In the tables of data for metal complexes (Orpen et al., 1989[Orpen, A. G., Brammer, L., Allen, F. H., Kennard, O., Watson, D. G. & Taylor, R. (1989). J. Chem. Soc. Dalton Trans. pp. S1-S83.]) the metal–ligand contact distances for coordination complexes (M—N, M—O, M—S etc.) and organometallics (M—C) are arranged first by ligand contact atom and subsequently by the type and bonding mode of ligand present. The ligands were assigned numerical classes. For example all oxygen ligands belong to class 5; carboxylate ligands to class 5.5, alcohols to class 5.23, ethers to class 5.24, and so on. Particular ligands or groups of ligands are further specified. So, for example the formate ligand (O2CH) is ligand 5.5.1 and acetates (O2CMe) form ligand class 5.5.2. Alternative bonding modes of a ligand are denoted by a further index. Therefore, terminal σ-bonded acetates form class 5.5.2.1, while chelating acetates are in class 5.5.2.2 and bridging acetates (μ-O2CMe) in class 5.5.2.3. The ligand coverage spans organometallic chemistry (ligands such as CO, σ-alkyls, η-C5H5 etc.) as well as coordination chemistry [nitrogen, oxygen and sulfur ligands such as amines, pyridines, and imines, hydroxide, nitrate, nitric oxide (NO), carboxylates and thiolates etc.] and bioinorganic chemistry (including ligands such as amino-acid derivatives, corrins and porphyrins as well as simpler ligands such as water and sulfate).

Bond-length data for the table were extracted from the September 1985 version of the CSD, which contained 49 854 structures (cf. > 175 000 12 years later). Of these, 9802 structures were used, those that satisfied the stringent quality criteria (and contained d- or f-block metals) noted below.

(i) Atomic coordinates were available.

(ii) The structure was determined from diffractometer data.

(iii) The CSD entry contained no unresolved numerical errors.

(iv) Either the crystallographic R factor was <0.05 or it was <0.07 and the mean e.s.d. of the C—C bond lengths was <0.03 Å.

(v) Only the most precise determination of a given structure was used.

Once retrieved, bond-length distributions and ligands in a given ligand class for bonds of a given metal were inspected and outliers lying more than four standard deviations from the mean of a unimodal distribution were discarded. Subdivisions of distributions according to chemical criteria were attempted when there were sufficient data, so as to yield unimodal distributions with small sample standard deviations (typically <0.04 Å). The statistics compiled for those cases having four or more data were as below.

(i) The unweighted sample mean, d.

(ii) The sample median, m.

(iii) The sample standard deviation, s.

(iv) The lower quartile, ql.

(v) The upper quartile, qu.

(vi) The number of observations in the sample, n.

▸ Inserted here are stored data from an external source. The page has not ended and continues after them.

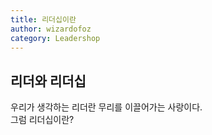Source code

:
 ```yaml
---
title: 리더십이란 
author: wizardofoz
category: Leadershop
---
```


## 리더와 리더십 

우리가 생각하는 리더란 무리를 이끌어가는 사랑이다.  
그럼 리더십이란?  
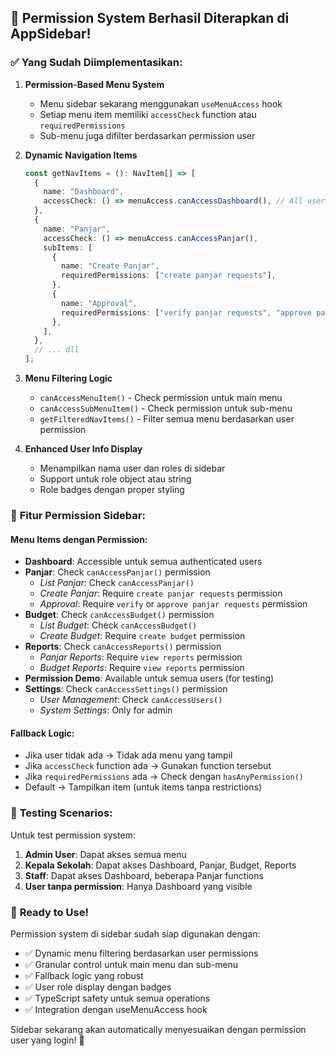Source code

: ## 🎉 Permission System Berhasil Diterapkan di AppSidebar!

### ✅ **Yang Sudah Diimplementasikan:**

1. **Permission-Based Menu System**
   - Menu sidebar sekarang menggunakan `useMenuAccess` hook
   - Setiap menu item memiliki `accessCheck` function atau `requiredPermissions`
   - Sub-menu juga difilter berdasarkan permission user

2. **Dynamic Navigation Items**
   ```typescript
   const getNavItems = (): NavItem[] => [
     {
       name: "Dashboard",
       accessCheck: () => menuAccess.canAccessDashboard(), // All users
     },
     {
       name: "Panjar",
       accessCheck: () => menuAccess.canAccessPanjar(),
       subItems: [
         {
           name: "Create Panjar",
           requiredPermissions: ["create panjar requests"],
         },
         {
           name: "Approval",
           requiredPermissions: ["verify panjar requests", "approve panjar requests"],
         },
       ],
     },
     // ... dll
   ];
   ```

3. **Menu Filtering Logic**
   - `canAccessMenuItem()` - Check permission untuk main menu
   - `canAccessSubMenuItem()` - Check permission untuk sub-menu
   - `getFilteredNavItems()` - Filter semua menu berdasarkan user permission

4. **Enhanced User Info Display**
   - Menampilkan nama user dan roles di sidebar
   - Support untuk role object atau string
   - Role badges dengan proper styling

### 🔧 **Fitur Permission Sidebar:**

#### **Menu Items dengan Permission:**
- **Dashboard**: Accessible untuk semua authenticated users
- **Panjar**: Check `canAccessPanjar()` permission
  - *List Panjar*: Check `canAccessPanjar()` 
  - *Create Panjar*: Require `create panjar requests` permission
  - *Approval*: Require `verify` or `approve panjar requests` permission
- **Budget**: Check `canAccessBudget()` permission
  - *List Budget*: Check `canAccessBudget()`
  - *Create Budget*: Require `create budget` permission
- **Reports**: Check `canAccessReports()` permission
  - *Panjar Reports*: Require `view reports` permission
  - *Budget Reports*: Require `view reports` permission
- **Permission Demo**: Available untuk semua users (for testing)
- **Settings**: Check `canAccessSettings()` permission
  - *User Management*: Check `canAccessUsers()`
  - *System Settings*: Only for admin

#### **Fallback Logic:**
- Jika user tidak ada → Tidak ada menu yang tampil
- Jika `accessCheck` function ada → Gunakan function tersebut
- Jika `requiredPermissions` ada → Check dengan `hasAnyPermission()`
- Default → Tampilkan item (untuk items tanpa restrictions)

### 🎯 **Testing Scenarios:**

Untuk test permission system:

1. **Admin User**: Dapat akses semua menu
2. **Kepala Sekolah**: Dapat akses Dashboard, Panjar, Budget, Reports
3. **Staff**: Dapat akses Dashboard, beberapa Panjar functions
4. **User tanpa permission**: Hanya Dashboard yang visible

### 🚀 **Ready to Use!**

Permission system di sidebar sudah siap digunakan dengan:
- ✅ Dynamic menu filtering berdasarkan user permissions
- ✅ Granular control untuk main menu dan sub-menu
- ✅ Fallback logic yang robust
- ✅ User role display dengan badges
- ✅ TypeScript safety untuk semua operations
- ✅ Integration dengan useMenuAccess hook

Sidebar sekarang akan automatically menyesuaikan dengan permission user yang login! 🎉
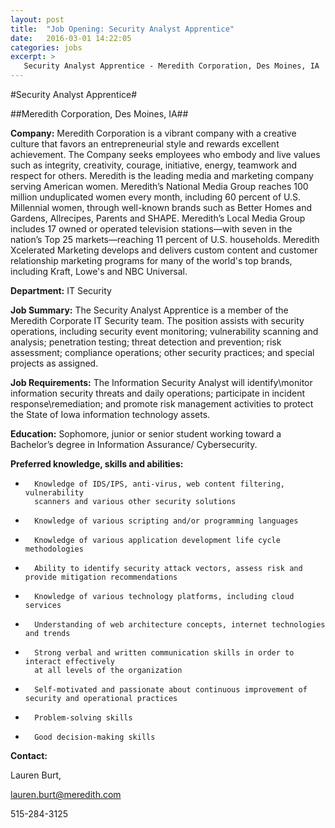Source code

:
 ```yaml
---
layout: post
title:  "Job Opening: Security Analyst Apprentice" 
date:   2016-03-01 14:22:05 
categories: jobs
excerpt: >
   Security Analyst Apprentice - Meredith Corporation, Des Moines, IA 
---
```

#Security Analyst Apprentice#

##Meredith Corporation, Des Moines, IA##

 

**Company:**                      Meredith Corporation is a vibrant company with a creative culture that favors an
entrepreneurial style and rewards excellent achievement. The Company seeks employees 
who embody and live values such as integrity, creativity, courage, initiative, energy, 
teamwork and respect for others. 
Meredith is the leading media and marketing company serving American women. Meredith’s 
National Media Group reaches 100 million unduplicated women every month, including 60 
percent of U.S. Millennial women, through well-known brands such as Better Homes and 
Gardens, Allrecipes, Parents and SHAPE. Meredith’s Local Media Group includes 17 owned 
or operated television stations—with seven in the nation’s Top 25 markets—reaching 11 
percent of U.S. households. Meredith Xcelerated Marketing develops and delivers custom 
content and customer relationship marketing programs for many of the world's top brands, 
including Kraft, Lowe's and NBC Universal.


**Department:**        IT Security




**Job Summary:**               The Security Analyst Apprentice is a member of the Meredith Corporate IT Security team.
The position assists with security operations, including security event monitoring;
vulnerability scanning and analysis; penetration testing; threat detection and prevention; risk 
assessment; compliance operations; other security practices; and special projects as 
assigned.




**Job Requirements:**                 The Information Security Analyst will identify\monitor information security threats and daily operations; participate in incident response\remediation; and promote risk management activities to protect the State of Iowa information technology assets. 




**Education:**   Sophomore, junior or senior student working toward a Bachelor’s degree in Information Assurance/ Cybersecurity.



  **Preferred knowledge, skills and abilities:**


  *       Knowledge of IDS/IPS, anti-virus, web content filtering, vulnerability 
          scanners and various other security solutions

  *       Knowledge of various scripting and/or programming languages

  *       Knowledge of various application development life cycle methodologies

  *       Ability to identify security attack vectors, assess risk and provide mitigation recommendations

  *       Knowledge of various technology platforms, including cloud services
  
  *       Understanding of web architecture concepts, internet technologies and trends
  
  *       Strong verbal and written communication skills in order to interact effectively 
          at all levels of the organization
  
  *       Self-motivated and passionate about continuous improvement of security and operational practices
  
  *       Problem-solving skills
  
  *       Good decision-making skills
  
  
**Contact:**  

  Lauren Burt,


  lauren.burt@meredith.com
  
  
  515-284-3125
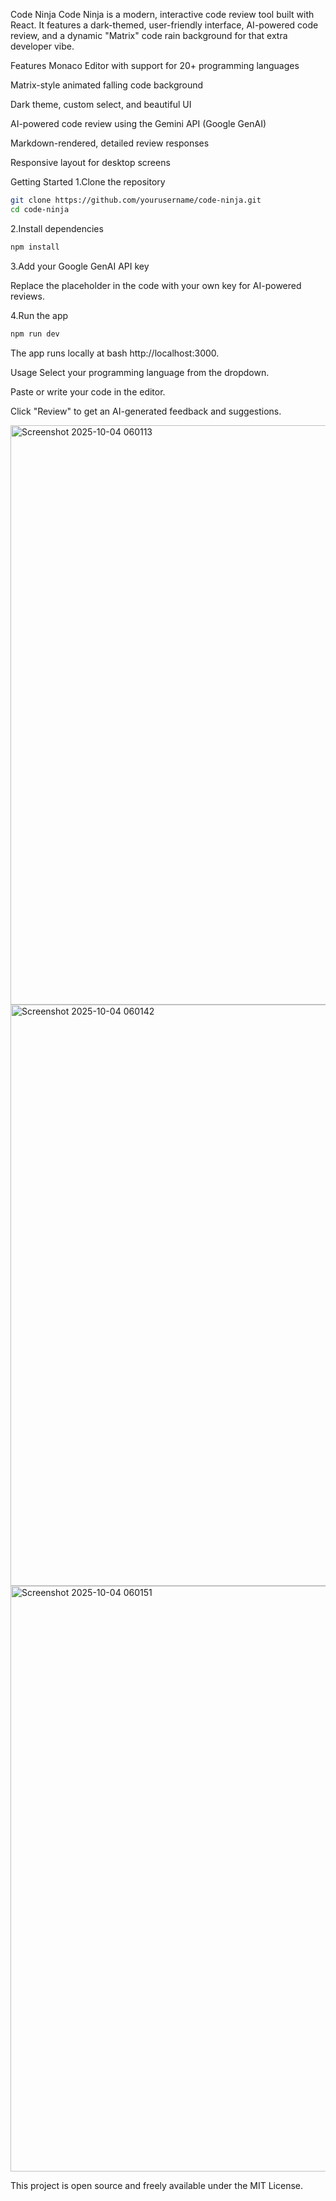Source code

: Code Ninja
Code Ninja is a modern, interactive code review tool built with React. It features a dark-themed, user-friendly interface, AI-powered code review, and a dynamic "Matrix" code rain background for that extra developer vibe.

Features
Monaco Editor with support for 20+ programming languages

Matrix-style animated falling code background

Dark theme, custom select, and beautiful UI

AI-powered code review using the Gemini API (Google GenAI)

Markdown-rendered, detailed review responses

Responsive layout for desktop screens

Getting Started
1.Clone the repository

```bash
git clone https://github.com/yourusername/code-ninja.git
cd code-ninja
```
2.Install dependencies
```bash
npm install
```
3.Add your Google GenAI API key

Replace the placeholder in the code with your own key for AI-powered reviews.

4.Run the app
```bash
npm run dev
```
The app runs locally at bash http://localhost:3000.

Usage
Select your programming language from the dropdown.

Paste or write your code in the editor.

Click "Review" to get an AI-generated feedback and suggestions.

<img width="1918" height="927" alt="Screenshot 2025-10-04 060113" src="https://github.com/user-attachments/assets/392b5dd6-7407-4d3f-9dc9-c35d851291db" />
<img width="1919" height="930" alt="Screenshot 2025-10-04 060142" src="https://github.com/user-attachments/assets/cc3cbca2-ab4e-447e-978b-6d5ae4b17b00" />
<img width="1917" height="937" alt="Screenshot 2025-10-04 060151" src="https://github.com/user-attachments/assets/8e7fc45f-e2d9-497c-a054-1e3034adbee1" />


This project is open source and freely available under the MIT License.
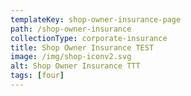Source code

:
 ```yaml
---
templateKey: shop-owner-insurance-page
path: /shop-owner-insurance
collectionType: corporate-insurance
title: Shop Owner Insurance TEST
image: /img/shop-iconv2.svg
alt: Shop Owner Insurance TTT
tags: [four]
---
```

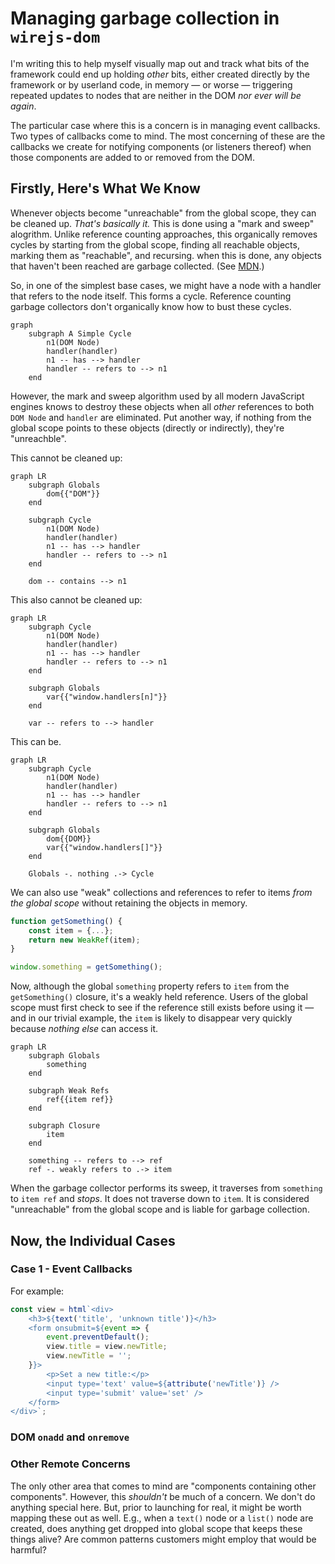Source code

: # Managing garbage collection in `wirejs-dom`

I'm writing this to help myself visually map out and track what bits of the framework could end up holding *other* bits, either created directly by the framework or by userland code, in memory &mdash; or worse &mdash; triggering repeated updates to nodes that are neither in the DOM *nor ever will be again*.

The particular case where this is a concern is in managing event callbacks. Two types of callbacks come to mind. The most concerning of these are the callbacks we create for notifying components (or listeners thereof) when those components are added to or removed from the DOM.

## Firstly, Here's What We Know

Whenever objects become "unreachable" from the global scope, they can be cleaned up. *That's basically it.* This is done using a "mark and sweep" alogrithm. Unlike reference counting approaches, this organically removes cycles by starting from the global scope, finding all reachable objects, marking them as "reachable", and recursing. when this is done, any objects that haven't been reached are garbage collected. (See [MDN](https://developer.mozilla.org/en-US/docs/Web/JavaScript/Memory_management#mark-and-sweep_algorithm).)

So, in one of the simplest base cases, we might have a node with a handler that refers to the node itself. This forms a cycle. Reference counting garbage collectors don't organically know how to bust these cycles.

```mermaid
graph
    subgraph A Simple Cycle
        n1(DOM Node)
        handler(handler)
        n1 -- has --> handler
        handler -- refers to --> n1
    end
```

However, the mark and sweep algorithm used by all modern JavaScript engines knows to destroy these objects when all *other* references to both `DOM Node` and `handler` are eliminated. Put another way, if nothing from the global scope points to these objects (directly or indirectly), they're "unreachble".

This cannot be cleaned up:

```mermaid
graph LR
    subgraph Globals
        dom{{"DOM"}}
    end
    
    subgraph Cycle
        n1(DOM Node)
        handler(handler)
        n1 -- has --> handler
        handler -- refers to --> n1
    end
    
    dom -- contains --> n1
```

This also cannot be cleaned up:

```mermaid
graph LR
    subgraph Cycle
        n1(DOM Node)
        handler(handler)
        n1 -- has --> handler
        handler -- refers to --> n1
    end
    
    subgraph Globals
        var{{"window.handlers[n]"}}
    end

    var -- refers to --> handler
```

This can be.

```mermaid
graph LR
    subgraph Cycle
        n1(DOM Node)
        handler(handler)
        n1 -- has --> handler
        handler -- refers to --> n1
    end
    
    subgraph Globals
        dom{{DOM}}
        var{{"window.handlers[]"}}
    end
    
    Globals -. nothing .-> Cycle
```

We can also use "weak" collections and references to refer to items *from the global scope* without retaining the objects in memory.

```js
function getSomething() {
    const item = {...};
    return new WeakRef(item);
}

window.something = getSomething();
```

Now, although the global `something` property refers to `item` from the `getSomething()` closure, it's a weakly held reference. Users of the global scope must first check to see if the reference still exists before using it &mdash; and in our trivial example, the `item` is likely to disappear very quickly because *nothing else* can access it.

```mermaid
graph LR
    subgraph Globals
        something
    end
    
    subgraph Weak Refs
        ref{{item ref}}
    end
    
    subgraph Closure
        item
    end
    
    something -- refers to --> ref
    ref -. weakly refers to .-> item
```

When the garbage collector performs its sweep, it traverses from `something` to `item ref` and *stops*. It does not traverse down to `item`. It is considered "unreachable" from the global scope and is liable for garbage collection.

## Now, the Individual Cases

### Case 1 - Event Callbacks

For example:

```ts
const view = html`<div>
    <h3>${text('title', 'unknown title')}</h3>
    <form onsubmit=${event => {
        event.preventDefault();
        view.title = view.newTitle;
        view.newTitle = '';
    }}>
        <p>Set a new title:</p>
        <input type='text' value=${attribute('newTitle')} />
        <input type='submit' value='set' />
    </form>
</div>`;
```


 
### DOM `onadd` and `onremove`


### Other Remote Concerns

The only other area that comes to mind are "components containing other components". However, this *shouldn't* be much of a concern. We don't do anything special here. But, prior to launching for real, it might be worth mapping these out as well. E.g., when a `text()` node or a `list()` node are created, does anything get dropped into global scope that keeps these things alive? Are common patterns customers might employ that would be harmful?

Statistics d and m provide measures of `typical' or central values in the distributions, while s (and ql and qu) are measures of the dispersion or spread of values. Finally, n is an important indication of the reliability of these statistics. Notably, in cases where n is small, the statistics may not be robust or reliable. If insufficient data were available individual bond lengths and the CSD refcodes (and their literature citations) were given.

Where possible the distribution for a given metal–ligand bond length was subdivided according to metal oxidation state and/or coordination number. In a few cases (O2, o-quinones etc.) the oxidation state of the ligand was used to subdivide bond-length distributions. In other cases statistics are given for the distribution excluding a special group of structures (e.g. those in which the bond is trans to a metal–metal bond).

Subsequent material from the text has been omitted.